長い間背負い続けた難儀と窮状は何時の間にか僕の日常となり、平和な淡々とした風情が漂う時期さえあった。
人が盗んだり、横領したり、隠したりした負債を誰か?が受け持たなきゃ……女子高生の言い争いレベルで迷惑が世の中に巻き散らかされる……自分が演れるだけ演ろう!
正々堂々前を向くんだ!とその旅は始まった。
僕の上っ面の若い考えは現実の苦しみによって直ぐ様弱音を上げたくもなった。
気分は悲劇のヒーロー?
誰も誉める奴なんて居る訳もない……。
『分かって欲しかった』……。
経緯(いきさつ)とか自分の考えとか?一連の出来事の正しい事、間違えてる人間の事、……僕の気持ち、心の悲鳴……等々を……僕は人に分かって欲しかった。

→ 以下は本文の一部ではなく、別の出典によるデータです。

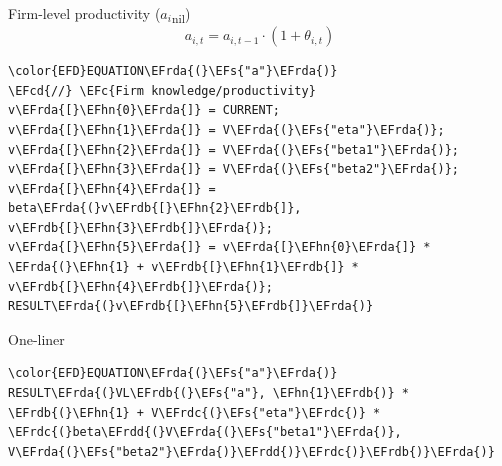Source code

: \documentclass[bigger,aspectratio=169]{beamer}
\newcommand{\EFc}[1]{\textcolor{EFc}{#1}} %
\newcommand{\EFcd}[1]{\textcolor{EFcd}{#1}} %
\newcommand{\EFs}[1]{\textcolor{EFs}{#1}} %
\newcommand{\EFhn}[1]{\textcolor{EFhn}{\textbf{#1}}} %
\newcommand{\EFrda}[1]{\textcolor{EFrda}{#1}} %
\newcommand{\EFrdb}[1]{\textcolor{EFrdb}{#1}} %
\newcommand{\EFrdc}[1]{\textcolor{EFrdc}{#1}} %
\newcommand{\EFrdd}[1]{\textcolor{EFrdd}{#1}} %
\begin{document}
\begin{frame}[label={sec:org9f270d4},fragile]{Firm-level productivity (\(a_{i}\)\textsubscript{nil})}
 \begin{equation}
a_{i,t} = a_{i,t-1}\cdot (1 + \theta_{i,t})
\end{equation}


\begin{Code}
\begin{Verbatim}
\color{EFD}EQUATION\EFrda{(}\EFs{"a"}\EFrda{)}
\EFcd{//} \EFc{Firm knowledge/productivity}
v\EFrda{[}\EFhn{0}\EFrda{]} = CURRENT;
v\EFrda{[}\EFhn{1}\EFrda{]} = V\EFrda{(}\EFs{"eta"}\EFrda{)}; v\EFrda{[}\EFhn{2}\EFrda{]} = V\EFrda{(}\EFs{"beta1"}\EFrda{)}; v\EFrda{[}\EFhn{3}\EFrda{]} = V\EFrda{(}\EFs{"beta2"}\EFrda{)};
v\EFrda{[}\EFhn{4}\EFrda{]} = beta\EFrda{(}v\EFrdb{[}\EFhn{2}\EFrdb{]}, v\EFrdb{[}\EFhn{3}\EFrdb{]}\EFrda{)};
v\EFrda{[}\EFhn{5}\EFrda{]} = v\EFrda{[}\EFhn{0}\EFrda{]} * \EFrda{(}\EFhn{1} + v\EFrdb{[}\EFhn{1}\EFrdb{]} * v\EFrdb{[}\EFhn{4}\EFrdb{]}\EFrda{)};
RESULT\EFrda{(}v\EFrdb{[}\EFhn{5}\EFrdb{]}\EFrda{)}
\end{Verbatim}
\end{Code}
\begin{block}{One-liner}
\begin{Code}
\begin{Verbatim}
\color{EFD}EQUATION\EFrda{(}\EFs{"a"}\EFrda{)}
RESULT\EFrda{(}VL\EFrdb{(}\EFs{"a"}, \EFhn{1}\EFrdb{)} * \EFrdb{(}\EFhn{1} + V\EFrdc{(}\EFs{"eta"}\EFrdc{)} * \EFrdc{(}beta\EFrdd{(}V\EFrda{(}\EFs{"beta1"}\EFrda{)}, V\EFrda{(}\EFs{"beta2"}\EFrda{)}\EFrdd{)}\EFrdc{)}\EFrdb{)}\EFrda{)}
\end{Verbatim}
\end{Code}
\end{block}
\end{frame}
\end{document}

その日その日を巧みに立ち回りオイシイ所を小器用にかっさらう?そんな人間達が見透かしたかの様に……頼みもしないのにシャーデンフロイデの言葉を投げにもやって来た……。
やがて、分かって欲しい!の思いはかき消えて……『お前らに分かって堪るか!』……そんな怒気を孕んだ思いが胸の中を駆け巡る?様になった。

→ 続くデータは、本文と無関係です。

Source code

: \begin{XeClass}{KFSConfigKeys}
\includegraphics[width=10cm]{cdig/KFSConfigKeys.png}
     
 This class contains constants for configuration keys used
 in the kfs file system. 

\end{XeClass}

些細なトゲを含んだ言葉や態度にすら怒りに火が点き過剰に反応するのだった。
その度に頭を抱え込んでの自己嫌悪の日々。スキップしていようと悶え苦しもうと……僕の人生で果たさなきゃならないノルマは変わらない。
正直に言えば……演れるだけ演る!なんて嘘になった。横着に流れ大切な問題を軽く流して処理を怠ったりもした。
限界まで何度も堕落しそうになった僕を立ち直らせたのはソコまでに刻んだ本気で苦しみ進んだ本物の時間だった。

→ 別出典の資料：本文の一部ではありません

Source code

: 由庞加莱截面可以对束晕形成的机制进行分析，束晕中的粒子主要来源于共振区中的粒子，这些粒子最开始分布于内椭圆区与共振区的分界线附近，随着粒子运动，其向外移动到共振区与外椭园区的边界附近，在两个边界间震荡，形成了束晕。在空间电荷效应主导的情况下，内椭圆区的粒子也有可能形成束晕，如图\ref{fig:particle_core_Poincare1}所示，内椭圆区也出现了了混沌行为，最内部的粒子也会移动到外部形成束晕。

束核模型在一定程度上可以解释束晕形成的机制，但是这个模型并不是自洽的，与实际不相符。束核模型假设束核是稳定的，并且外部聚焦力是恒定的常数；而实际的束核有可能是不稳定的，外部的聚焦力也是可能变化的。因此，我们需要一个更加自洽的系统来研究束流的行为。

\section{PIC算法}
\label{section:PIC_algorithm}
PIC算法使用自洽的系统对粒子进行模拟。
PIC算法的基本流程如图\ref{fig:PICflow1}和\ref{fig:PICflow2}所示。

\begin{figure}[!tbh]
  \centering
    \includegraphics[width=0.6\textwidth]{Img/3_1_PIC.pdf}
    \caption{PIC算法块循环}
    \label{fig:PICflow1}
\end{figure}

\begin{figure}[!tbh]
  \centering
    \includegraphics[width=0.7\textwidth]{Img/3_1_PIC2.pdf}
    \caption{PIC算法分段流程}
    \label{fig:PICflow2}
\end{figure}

努力?というには恥ずかしいけれど……少しは自分を誉められる事どもがあり、僕に『ソレ、無駄にすんの?』と聞いて来た……。
渋々また……再生の努力の道筋に軌道修正し日々を刻んだ……。
そういう繰り返しを長く続けた結果……僕は……自分からじゃなく状況にソコまで!と止められた。想定してたストーリーとは程遠い、道半ばの敗北である。
若い時……スタートした自分との約束、『止める時は他者に負けた時……』、『絶対に自分から自分に負けに行く』事はしない!……ソレだけが守り通せたのだった。
ソレさえあれば……十分だと今『自分に納得出来た自分』がいる。
長く生きて来て……『自分に納得』出来た事なんて何一つ無かったから……。
相変わらずの世間がソコに在り……相変わらずの平和な様々の人達が様々の事を僕に言ってくれる……。
若き日々の『分かって欲しい!』は今……、キレイ綺麗に清く正しく?無事これ名馬の様に生きてきた平和な人達に僕の心がそうそう『簡単に分かられちゃ哀しいぜぇ』……に変化してる事に気付いたのである……。
『自分に納得した成果?』……コレが自己肯定感って奴なのか?と怯え半分で自分の心を観察している……。
若い頃の僕は……『やる!』のと『やり遂げる』とは違うのだ!……な~んて事を知ったかしながら言ってたっけな?
とても恥ずかしい様だけど……今となってはソレさえも『健気だったな?』なんて思いも導くのである。
きっと……ソレもコレもひっくるめて自分に納得出来たからなんだろうなぁ……と思う。